WHAT TO PRODUCE:
Pull out all lines from the listing below in which the word "vulnerability" appears.
......
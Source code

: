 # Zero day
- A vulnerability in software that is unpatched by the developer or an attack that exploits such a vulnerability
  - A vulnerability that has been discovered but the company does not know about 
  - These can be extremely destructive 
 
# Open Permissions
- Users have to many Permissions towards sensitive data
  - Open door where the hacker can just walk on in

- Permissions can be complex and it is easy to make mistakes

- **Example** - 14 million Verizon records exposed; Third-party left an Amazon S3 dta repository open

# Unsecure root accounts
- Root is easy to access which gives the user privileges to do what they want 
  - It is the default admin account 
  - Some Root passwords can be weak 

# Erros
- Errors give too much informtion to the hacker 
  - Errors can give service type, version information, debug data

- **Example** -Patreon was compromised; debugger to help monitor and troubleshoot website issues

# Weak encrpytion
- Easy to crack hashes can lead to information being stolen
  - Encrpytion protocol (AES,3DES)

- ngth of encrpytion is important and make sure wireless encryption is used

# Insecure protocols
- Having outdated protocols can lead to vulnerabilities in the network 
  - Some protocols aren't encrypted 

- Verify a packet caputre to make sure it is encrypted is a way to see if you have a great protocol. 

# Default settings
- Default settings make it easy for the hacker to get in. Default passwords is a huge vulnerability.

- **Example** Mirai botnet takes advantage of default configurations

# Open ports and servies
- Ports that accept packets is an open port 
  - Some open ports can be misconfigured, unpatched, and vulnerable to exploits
......
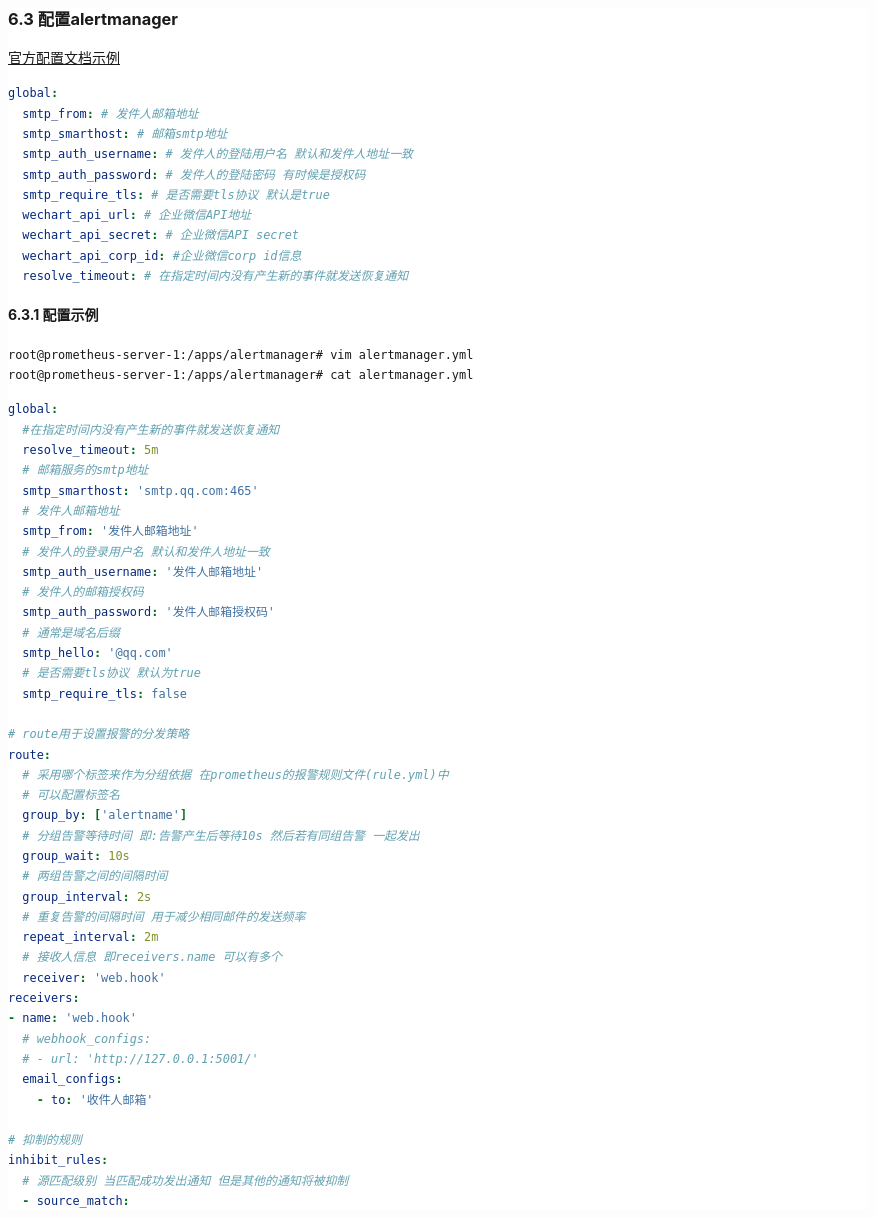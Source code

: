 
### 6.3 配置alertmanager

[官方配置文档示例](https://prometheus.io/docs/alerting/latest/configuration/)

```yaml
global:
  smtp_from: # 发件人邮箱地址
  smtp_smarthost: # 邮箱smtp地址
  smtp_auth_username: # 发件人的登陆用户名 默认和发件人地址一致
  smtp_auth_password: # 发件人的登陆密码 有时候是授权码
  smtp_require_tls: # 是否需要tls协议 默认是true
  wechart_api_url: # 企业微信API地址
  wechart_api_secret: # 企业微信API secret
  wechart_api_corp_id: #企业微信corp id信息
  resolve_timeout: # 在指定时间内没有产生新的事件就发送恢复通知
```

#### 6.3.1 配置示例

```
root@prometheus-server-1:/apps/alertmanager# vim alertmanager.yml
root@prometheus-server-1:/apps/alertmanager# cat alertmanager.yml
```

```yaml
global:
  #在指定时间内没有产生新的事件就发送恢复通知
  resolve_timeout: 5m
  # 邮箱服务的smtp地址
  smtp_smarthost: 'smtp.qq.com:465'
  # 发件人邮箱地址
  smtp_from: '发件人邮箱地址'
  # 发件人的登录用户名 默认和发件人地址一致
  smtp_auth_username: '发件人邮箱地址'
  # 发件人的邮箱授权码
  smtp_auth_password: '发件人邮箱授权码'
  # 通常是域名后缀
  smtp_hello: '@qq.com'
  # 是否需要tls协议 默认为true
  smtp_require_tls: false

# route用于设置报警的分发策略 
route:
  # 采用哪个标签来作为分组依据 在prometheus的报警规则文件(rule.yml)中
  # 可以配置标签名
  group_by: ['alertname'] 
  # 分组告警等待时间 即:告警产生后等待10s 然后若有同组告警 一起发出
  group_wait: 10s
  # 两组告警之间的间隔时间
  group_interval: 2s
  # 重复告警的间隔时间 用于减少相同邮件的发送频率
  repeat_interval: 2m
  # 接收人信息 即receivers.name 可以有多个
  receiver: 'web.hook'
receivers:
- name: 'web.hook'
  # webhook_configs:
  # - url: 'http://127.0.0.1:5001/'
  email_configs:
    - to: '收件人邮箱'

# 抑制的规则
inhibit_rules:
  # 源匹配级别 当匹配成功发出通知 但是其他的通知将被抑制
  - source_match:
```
......
ANSWER AREA:
- A vulnerability in software that is unpatched by the developer or an attack that exploits such a vulnerability
  - A vulnerability that has been discovered but the company does not know about 
- Default settings make it easy for the hacker to get in. Default passwords is a huge vulnerability.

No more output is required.